• **Task prompt**: Repeat only these lines, exactly: the first line of the data, the line containing "automação dos testes.", and every line between them. Pictures stay out.

• • • • • • •

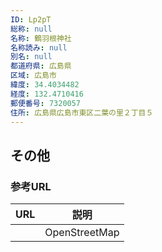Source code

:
 ```yaml
---
ID: Lp2pT
総称: null
名称: 鶴羽根神社
名称読み: null
別名: null
都道府県: 広島県
区域: 広島市
緯度: 34.4034482
経度: 132.4710416
郵便番号: 7320057
住所: 広島県広島市東区二葉の里２丁目５
---
```


## その他

### 参考URL

| URL | 説明          |
| --- | ------------- |
|     | OpenStreetMap |
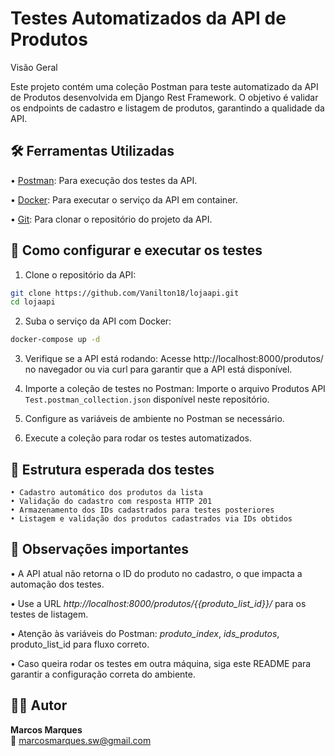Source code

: # Testes Automatizados da API de Produtos

Visão Geral

Este projeto contém uma coleção Postman para teste automatizado da API de Produtos desenvolvida em Django Rest Framework. O objetivo é validar os endpoints de cadastro e listagem de produtos, garantindo a qualidade da API.

## 🛠️ Ferramentas Utilizadas

• [Postman](https://www.postman.com/): Para execução dos testes da API.

• [Docker](https://www.docker.com/): Para executar o serviço da API em container.

• [Git](https://git-scm.com/): Para clonar o repositório do projeto da API.

## 🚀 Como configurar e executar os testes

1. Clone o repositório da API:

```bash
git clone https://github.com/Vanilton18/lojaapi.git
cd lojaapi
```

2. Suba o serviço da API com Docker:

```bash
docker-compose up -d
```

3. Verifique se a API está rodando:
   Acesse http://localhost:8000/produtos/ no navegador ou via curl para garantir que a API está disponível.

4. Importe a coleção de testes no Postman:
   Importe o arquivo Produtos API `Test.postman_collection.json` disponível neste repositório.

5. Configure as variáveis de ambiente no Postman se necessário.

6. Execute a coleção para rodar os testes automatizados.

## 🧪 Estrutura esperada dos testes

```
• Cadastro automático dos produtos da lista
• Validação do cadastro com resposta HTTP 201
• Armazenamento dos IDs cadastrados para testes posteriores
• Listagem e validação dos produtos cadastrados via IDs obtidos
```

## 📁 Observações importantes

• A API atual não retorna o ID do produto no cadastro, o que impacta a automação dos testes.

• Use a URL _http://localhost:8000/produtos/{{produto_list_id}}/_ para os testes de listagem.

• Atenção às variáveis do Postman: _produto_index_, _ids_produtos_, produto_list_id para fluxo correto.

• Caso queira rodar os testes em outra máquina, siga este README para garantir a configuração correta do ambiente.

## 🧑‍💻 Autor

**Marcos Marques**  
📧 marcosmarques.sw@gmail.com
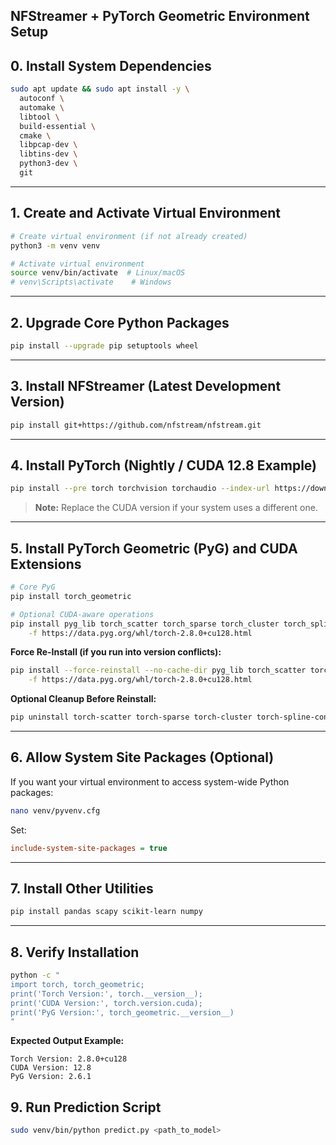 ## NFStreamer + PyTorch Geometric Environment Setup

## 0. Install System Dependencies

```bash
sudo apt update && sudo apt install -y \
  autoconf \
  automake \
  libtool \
  build-essential \
  cmake \
  libpcap-dev \
  libtins-dev \
  python3-dev \
  git
```

---

## 1. Create and Activate Virtual Environment

```bash
# Create virtual environment (if not already created)
python3 -m venv venv

# Activate virtual environment
source venv/bin/activate  # Linux/macOS
# venv\Scripts\activate    # Windows
```

---

## 2. Upgrade Core Python Packages

```bash
pip install --upgrade pip setuptools wheel
```

---

## 3. Install NFStreamer (Latest Development Version)

```bash
pip install git+https://github.com/nfstream/nfstream.git
```

---

## 4. Install PyTorch (Nightly / CUDA 12.8 Example)

```bash
pip install --pre torch torchvision torchaudio --index-url https://download.pytorch.org/whl/nightly/cu128
```

> **Note:** Replace the CUDA version if your system uses a different one.

---

## 5. Install PyTorch Geometric (PyG) and CUDA Extensions

```bash
# Core PyG
pip install torch_geometric

# Optional CUDA-aware operations
pip install pyg_lib torch_scatter torch_sparse torch_cluster torch_spline_conv \
    -f https://data.pyg.org/whl/torch-2.8.0+cu128.html
```

**Force Re-Install (if you run into version conflicts):**

```bash
pip install --force-reinstall --no-cache-dir pyg_lib torch_scatter torch_sparse torch_cluster torch_spline_conv \
    -f https://data.pyg.org/whl/torch-2.8.0+cu128.html
```

**Optional Cleanup Before Reinstall:**

```bash
pip uninstall torch-scatter torch-sparse torch-cluster torch-spline-conv pyg-lib -y
```

---

## 6. Allow System Site Packages (Optional)

If you want your virtual environment to access system-wide Python packages:

```bash
nano venv/pyvenv.cfg
```

Set:

```cfg
include-system-site-packages = true
```

---

## 7. Install Other Utilities

```bash
pip install pandas scapy scikit-learn numpy
```

---

## 8. Verify Installation

```bash
python -c "
import torch, torch_geometric;
print('Torch Version:', torch.__version__);
print('CUDA Version:', torch.version.cuda);
print('PyG Version:', torch_geometric.__version__)
"
```

**Expected Output Example:**

```
Torch Version: 2.8.0+cu128
CUDA Version: 12.8
PyG Version: 2.6.1
```

## 9. Run Prediction Script

```bash
sudo venv/bin/python predict.py <path_to_model>
```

• • • • • • •

• **Answer to this exercise**:
Source code

:
 ```yaml
---
ID: Lp2pT
総称: null
名称: 鶴羽根神社
名称読み: null
別名: null
都道府県: 広島県
区域: 広島市
緯度: 34.4034482
経度: 132.4710416
郵便番号: 7320057
住所: 広島県広島市東区二葉の里２丁目５
---
```


## その他

### 参考URL

| URL | 説明          |
| --- | ------------- |
|     | OpenStreetMap |
Source code

: # Testes Automatizados da API de Produtos

Visão Geral

Este projeto contém uma coleção Postman para teste automatizado da API de Produtos desenvolvida em Django Rest Framework. O objetivo é validar os endpoints de cadastro e listagem de produtos, garantindo a qualidade da API.

## 🛠️ Ferramentas Utilizadas

• [Postman](https://www.postman.com/): Para execução dos testes da API.

• [Docker](https://www.docker.com/): Para executar o serviço da API em container.

• [Git](https://git-scm.com/): Para clonar o repositório do projeto da API.

## 🚀 Como configurar e executar os testes

1. Clone o repositório da API:

```bash
git clone https://github.com/Vanilton18/lojaapi.git
cd lojaapi
```

2. Suba o serviço da API com Docker:

```bash
docker-compose up -d
```

3. Verifique se a API está rodando:
   Acesse http://localhost:8000/produtos/ no navegador ou via curl para garantir que a API está disponível.

4. Importe a coleção de testes no Postman:
   Importe o arquivo Produtos API `Test.postman_collection.json` disponível neste repositório.

5. Configure as variáveis de ambiente no Postman se necessário.

6. Execute a coleção para rodar os testes automatizados.

## 🧪 Estrutura esperada dos testes

```
• Cadastro automático dos produtos da lista
• Validação do cadastro com resposta HTTP 201
• Armazenamento dos IDs cadastrados para testes posteriores
• Listagem e validação dos produtos cadastrados via IDs obtidos
```

## 📁 Observações importantes

• A API atual não retorna o ID do produto no cadastro, o que impacta a automação dos testes.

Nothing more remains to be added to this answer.